CIO AXIS: Why does 5G require new approaches to cybersecurity that emphasizes greater collaboration between private and public sectors?
Dick Bussiere: The increased speed and increased device density that 5G offers changes the playing field and brings boundless opportunities for greater and more interconnectivity between intelligent devices. It also increases the value of the network to society in general as the criticality of a network is proportional to the number of devices attached to it. With potentially vulnerable IoT devices attached to the 5G infrastructure, along with important data flowing continuously between these devices, both private and public sectors must team up to prioritize security measures. When both parties actively form strong partnerships, they can stay on top of securing the most critical assets.
CIO AXIS: 5G devices will become more interconnected. Smart TVs, door locks, refrigerators, speakers, and even minor devices like digital thermometers can become network weaknesses. What are the consequences of cyber attacks on intelligent devices?
Dick Bussiere: History has shown us time and time again that every widely adopted connectivity technology will be seen as an opportunity by threat actors. As more intelligent devices connect to a network, everyone one of those devices serves as a threat actor.
Attacks against IoT devices are widely documented. The Mirai botnet, which impacted internet-connected cameras, quickly comes to mind.The common denominator of these attacks is insecure code, insecure device configuration, or insecure communication channels and infrastructure housing the data.
CIO AXIS: What steps can organisations take to insert cyber resilience into the 5G development and operations lifecycle?
Dick Bussiere: To fully embrace the benefits of 5G, holistic security policies that can protect IT and OT environments need to be embedded throughout the development lifecycle. Collaboration within the industry can help manage risks effectively. 5G security policies must include sharing of threat intelligence, security methodologies and interoperability within sectors.
CIO AXIS: Earlier cellular technologies had fewer directly attached intelligent devices, which made it easier to do security checks and upkeep. 5G’s dynamic software-based systems have far more network intersections.
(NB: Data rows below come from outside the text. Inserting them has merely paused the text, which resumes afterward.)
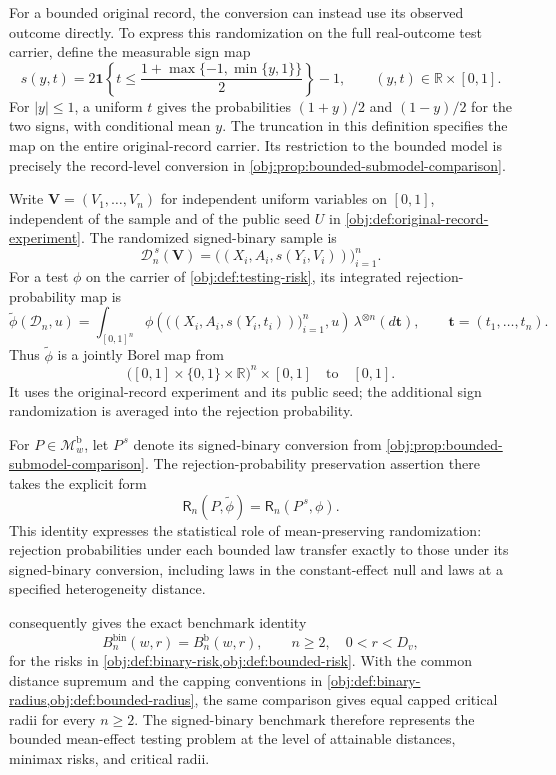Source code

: For a bounded original record, the conversion can instead use its observed outcome directly. To express this randomization on the full real-outcome test carrier, define the measurable sign map
\[
s(y,t)
=
2\mathbf 1\!\left\{
t\le \frac{1+\max\{-1,\min\{y,1\}\}}2
\right\}-1,
\qquad (y,t)\in\mathbb R\times[0,1].
\]
For \(|y|\le1\), a uniform \(t\) gives the probabilities \((1+y)/2\) and \((1-y)/2\) for the two signs, with conditional mean \(y\). The truncation in this definition specifies the map on the entire original-record carrier. Its restriction to the bounded model is precisely the record-level conversion in \cref{obj:prop:bounded-submodel-comparison}.

Write \(\boldsymbol V=(V_1,\ldots,V_n)\) for independent uniform variables on \([0,1]\), independent of the sample and of the public seed \(U\) in \cref{obj:def:original-record-experiment}. The randomized signed-binary sample is
\[
\mathcal D_n^{\,s}(\boldsymbol V)
=
\bigl((X_i,A_i,s(Y_i,V_i))\bigr)_{i=1}^n.
\]
For a test \(\phi\) on the carrier of \cref{obj:def:testing-risk}, its integrated rejection-probability map is
\[
\widetilde\phi(\mathcal D_n,u)
=
\int_{[0,1]^n}
\phi\!\left(
\bigl((X_i,A_i,s(Y_i,t_i))\bigr)_{i=1}^n,u
\right)
\,\lambda^{\otimes n}(d\boldsymbol t),
\qquad
\boldsymbol t=(t_1,\ldots,t_n).
\]
Thus \(\widetilde\phi\) is a jointly Borel map from
\[
\bigl([0,1]\times\{0,1\}\times\mathbb R\bigr)^n\times[0,1]
\quad\text{to}\quad[0,1].
\]
It uses the original-record experiment and its public seed; the additional sign randomization is averaged into the rejection probability.

For \(P\in\mathcal M_w^{\mathrm b}\), let \(P^{\,s}\) denote its signed-binary conversion from \cref{obj:prop:bounded-submodel-comparison}. The rejection-probability preservation assertion there takes the explicit form
\[
\mathsf R_n(P,\widetilde\phi)
=
\mathsf R_n(P^{\,s},\phi).
\]
This identity expresses the statistical role of mean-preserving randomization: rejection probabilities under each bounded law transfer exactly to those under its signed-binary conversion, including laws in the constant-effect null and laws at a specified heterogeneity distance.

 consequently gives the exact benchmark identity
\[
B_n^{\mathrm{bin}}(w,r)=B_n^{\mathrm b}(w,r),
\qquad n\ge2,\quad 0<r<D_v,
\]
for the risks in \cref{obj:def:binary-risk,obj:def:bounded-risk}. With the common distance supremum and the capping conventions in \cref{obj:def:binary-radius,obj:def:bounded-radius}, the same comparison gives equal capped critical radii for every \(n\ge2\). The signed-binary benchmark therefore represents the bounded mean-effect testing problem at the level of attainable distances, minimax risks, and critical radii.

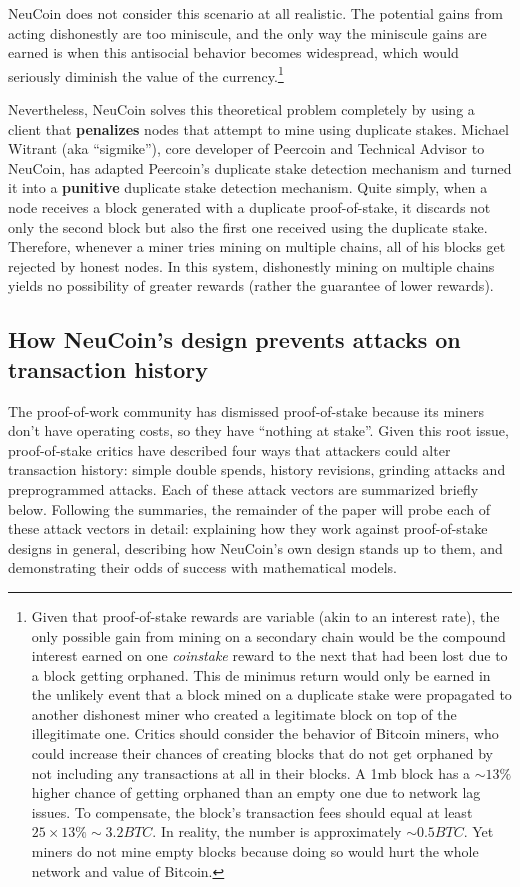 \documentclass[a4paper,11pt]{article}
\begin{document}
NeuCoin does not consider this scenario at all realistic. The potential gains from acting dishonestly are too miniscule, and the only way the miniscule gains are earned is when this antisocial behavior becomes widespread, which would seriously diminish the value of the currency.\footnote{Given that proof-of-stake rewards are variable (akin to an interest rate), the only possible gain from mining on a secondary chain would be the compound interest earned on one \textit{coinstake} reward to the next that had been lost due to a block getting orphaned. This de minimus return would only be earned in the unlikely event that a block mined on a duplicate stake were propagated to another dishonest miner who created a legitimate block on top of the illegitimate one. Critics should consider the behavior of Bitcoin miners, who could increase their chances of creating blocks that do not get orphaned by not including any transactions at all in their blocks. A 1mb block has a $\sim13\%$ higher chance of getting orphaned than an empty one due to network lag issues\cite{gavintx}. To compensate, the block's transaction fees should equal at least $25\times13\%\sim3.2BTC$. In reality, the number is approximately $\sim 0.5 BTC$. Yet miners do not mine empty blocks because doing so would hurt the whole network and value of Bitcoin. }

Nevertheless, NeuCoin solves this theoretical problem completely by using a client that \textbf{penalizes} nodes that attempt to mine using duplicate stakes. Michael Witrant (aka ``sigmike''), core developer of Peercoin and Technical Advisor to NeuCoin, has adapted Peercoin's duplicate stake detection mechanism and turned it into a \textbf{punitive} duplicate stake detection mechanism. Quite simply, when a node receives a block generated with a duplicate proof-of-stake, it discards not only the second block but also the first one received using the duplicate stake. Therefore, whenever a miner tries mining on multiple chains, all of his blocks get rejected by honest nodes. In this system, dishonestly mining on multiple chains yields no possibility of greater rewards (rather the guarantee of lower rewards).


\subsection{How NeuCoin's design prevents attacks on transaction history}

The proof-of-work community has dismissed proof-of-stake because its miners don't have operating costs, so they have ``nothing at stake''. Given this root issue, proof-of-stake critics have described four ways that attackers could alter transaction history: simple double spends, history revisions, grinding attacks and preprogrammed attacks. Each of these attack vectors are summarized briefly below. Following the summaries, the remainder of the paper will probe each of these attack vectors in detail: explaining how they work against proof-of-stake designs in general, describing how NeuCoin's own design stands up to them, and demonstrating their odds of success with mathematical models.
\end{document}
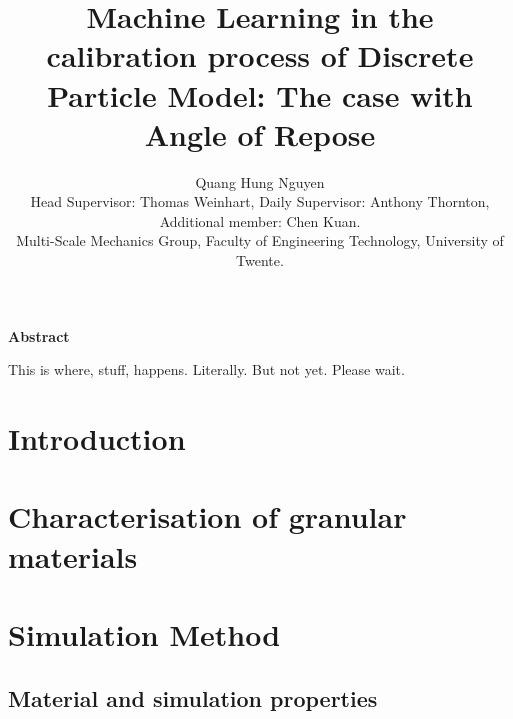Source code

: \documentclass{article}
\title{Machine Learning in the calibration process of Discrete Particle Model: The case with Angle of Repose}
\author{Quang Hung Nguyen\\[1ex] \small Head Supervisor: Thomas Weinhart, Daily Supervisor: Anthony Thornton, Additional member: Chen Kuan. \\
\small Multi-Scale Mechanics Group, Faculty of Engineering Technology, University of Twente.}
\date{}
\begin{document}
\maketitle

\begin{center}
    \Large\textbf{Abstract}
\end{center}


\begin{center}
    This is where, stuff, happens. Literally. But not yet. Please wait. 
\end{center}



\pagebreak

\tableofcontents

\pagebreak

\section{Introduction}\label{section:Introduction}



% 


% 


\section{Characterisation of granular materials}





\section{Simulation Method}\label{section:ExpMethod}






\subsection{Material and simulation properties}\label{section:matprop}
\end{document}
What are the implications on network security and how can organisations protect themselves from it?
Dick Bussiere: Smart environments with multiple access points broaden the available threat surface. Significantly, it is important to understand that most IoT devices attached to a 5G infrastructure (or any other Cellular network) are effectively directly attached to the Internet. So they need to protect themselves, and poorly implemented devices cannot. Such devices can form a direct path from the internet into an organisation’s private networks. Bad actors can then use these devices to pivot to the IT environment, thence on to penetrate the OT environment or vice versa across the network.
Many organisations lack basic visibility of their IT and OT infrastructures and do not take basic cyber hygiene countermeasures. This allows a multitude of bad actors to exploit vulnerabilities undetected. The biggest challenge facing the security teams tasked with managing this complex, sensitive and expanded attack surface is visibility. We cannot rely on costly, error-prone manual network inventories that are out of date soon after they are collected. Instead, automated solutions are needed to inventory and baseline converged IT/IOT//OT systems. These systems will facilitate a unified, risk-based view detailing what is exposed, where and to what extent across combined IT and OT environments.
CIO AXIS: 5G will soon be adopted by all sectors including manufacturing. The costs of developing and implementing security technology often do not motivate all manufacturers of intelligent devices to focus on cybersecurity. This is especially true for low-end products. Why should manufacturers create and follow robust cybersecurity policies to protect IT and OT environments?
Dick Bussiere: Many connected devices are shipped with existing vulnerabilities within pre-installed apps and firmware, which puts users at great risk. What’s worse, in some cases, devices can’t be auto-updated which puts the onus of patching vulnerable devices on the end-user. Putting the onus on end-users to resolve these flaws presents critical security gaps and leaves home and enterprise networks exposed. In other words, when it comes to IoT, an end-user can’t be expected to be the system administrator of their own teapots. Manufacturers of IoT devices, therefore, have an opportunity and an obligation to ensure that effective security is baked into the overall design from the start and not bolted on as an afterthought.
Organisations using these devices may choose to not trust them and use them in an isolated manner.